Europa padece una extenuación en su facultad de desear, que no es posible atribuir a la guerra. ¿Cuál es su origen? ¿Es que los principios mismos de que ha vivido el alma continental están ya exhaustos, como canteras desventradas? No he de intentar responder ahora a esas preguntas que tanto preocupan hoy a los espíritus selectos. He rozado la cuestión para advertir nada más que a los males españoles descritos por mí no cabe hallar medicina en los grandes pueblos actuales. No sirven de modelos para una renovación porque ellos mismos se sienten anticuados y sin un futuro incitante. Tal vez ha llegado la hora en que va a tener más sentido la vida en los pueblos pequeños y un poco bárbaros. Permítaseme que deje ahora inexplicada esta frase de contornos sibilinos. Antes conviene –puesto que se han abierto un camino inesperado hasta el gran público– que produzcan todo su efecto las páginas de este libro, llamémosle así.
Octubre 1922
Hace varios años se agotaron los ejemplares de esta obra, y he pensado que acaso conviniera su lectura a una nueva generación de lectores. Estas páginas, en rigor, son ya viejas; comenzaron a publicarse en El Sol en 1920. Datan, pues, de casi quince años, y, como Tácito sugiere, «quince años son una etapa decisiva del tiempo humano»:per quindecim annos, grande mortalis aevi spatium.

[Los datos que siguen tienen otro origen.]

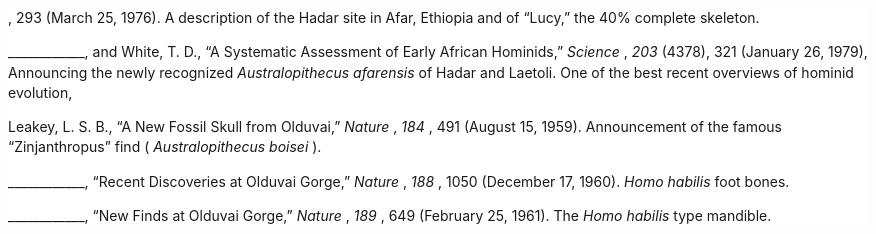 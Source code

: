 , 293 (March 25, 1976). A description of the Hadar site in Afar, Ethiopia and of “Lucy,” the 40% complete skeleton.
</p>
<p>
____________, and White, T. D., “A Systematic Assessment of Early African Hominids,”
<i>
Science
</i>
,
<i>
203
</i>
(4378), 321 (January 26, 1979), Announcing the newly recognized
<i>
Australopithecus afarensis
</i>
of Hadar and Laetoli. One of the best recent overviews of hominid evolution,
</p>
<p>
Leakey, L. S. B., “A New Fossil Skull from Olduvai,”
<i>
Nature
</i>
,
<i>
184
</i>
, 491 (August 15, 1959). Announcement of the famous “Zinjanthropus” find (
<i>
Australopithecus boisei
</i>
).
</p>
<p>
____________, “Recent Discoveries at Olduvai Gorge,”
<i>
Nature
</i>
,
<i>
188
</i>
, 1050 (December 17, 1960).
<i>
Homo habilis
</i>
foot bones.
</p>
<p>
____________, “New Finds at Olduvai Gorge,”
<i>
Nature
</i>
,
<i>
189
</i>
, 649 (February 25, 1961). The
<i>
Homo habilis
</i>
type mandible.
</p>
<p> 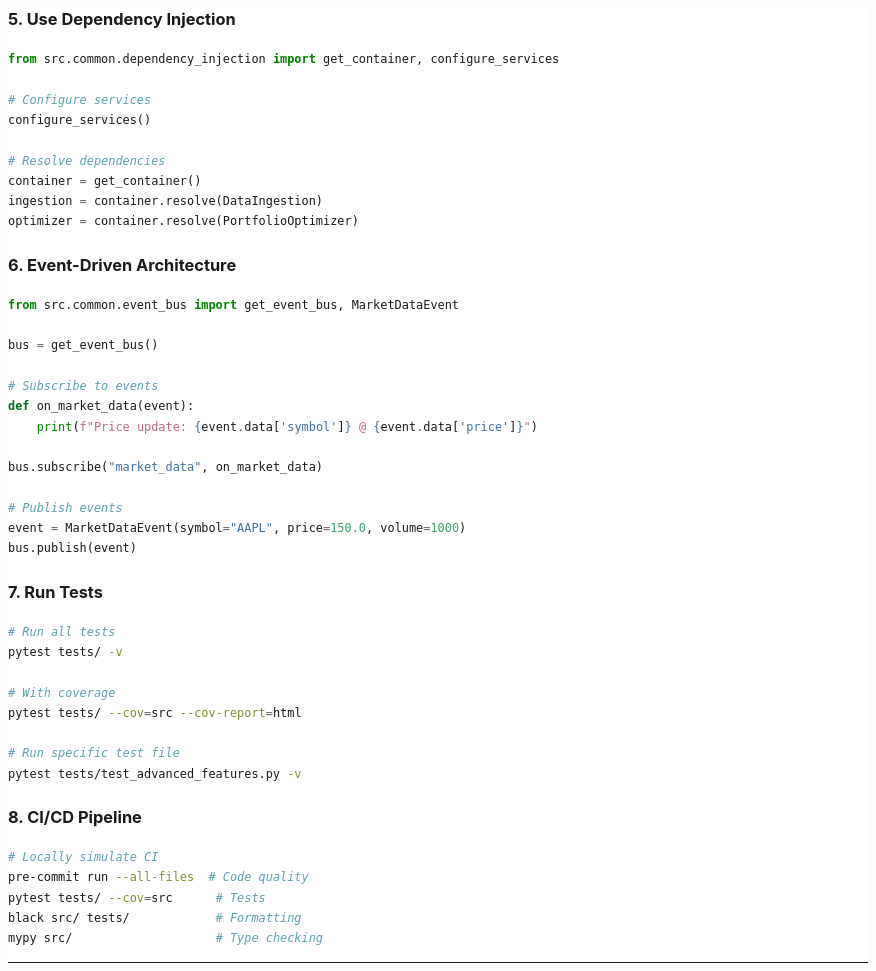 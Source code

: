 ### 5. Use Dependency Injection

```python
from src.common.dependency_injection import get_container, configure_services

# Configure services
configure_services()

# Resolve dependencies
container = get_container()
ingestion = container.resolve(DataIngestion)
optimizer = container.resolve(PortfolioOptimizer)
```

### 6. Event-Driven Architecture

```python
from src.common.event_bus import get_event_bus, MarketDataEvent

bus = get_event_bus()

# Subscribe to events
def on_market_data(event):
    print(f"Price update: {event.data['symbol']} @ {event.data['price']}")

bus.subscribe("market_data", on_market_data)

# Publish events
event = MarketDataEvent(symbol="AAPL", price=150.0, volume=1000)
bus.publish(event)
```

### 7. Run Tests

```bash
# Run all tests
pytest tests/ -v

# With coverage
pytest tests/ --cov=src --cov-report=html

# Run specific test file
pytest tests/test_advanced_features.py -v
```

### 8. CI/CD Pipeline

```bash
# Locally simulate CI
pre-commit run --all-files  # Code quality
pytest tests/ --cov=src      # Tests
black src/ tests/            # Formatting
mypy src/                    # Type checking
```

---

Quince años no es una cifra cualquiera, sino que significa la unidad efectiva que articula el tiempo histórico y lo constituye. Porque historia es la vida humana, en cuanto que se halla sometida a cambios de su estructura general. Pues bien; la estructura de la vida se transforma siempre de quince en quince años. Es cuestión secundaria cuantas cosas continúen o desaparezcan en el paso de uno de esos períodos al siguiente; lo decisivo es que cambia la organización general, la arquitectura y perspectiva de la existencia. Casi fuera expresión estricta de la verdad decir que la palabra «vida humana», referida a 1920 y a 1934, significa cosas muy diferentes; porque, en efecto, la faena de vivir, que es siempre tremebunda, consiste hoy en apuros y afanes muy otros que los de hace quince años1.
Sería, pues, lo más natural que estas páginas resultasen hoy ilegibles, ya que no son lo bastante arcaicas para acogerse a los beneficios de la Arqueología. Mas también puede acaecer lo contrario; que estas páginas fuesen en 1920 extemporáneas; que hubiesen representado entonces una anticipación, y sólo en la fecha presente encontrasen su hora oportuna.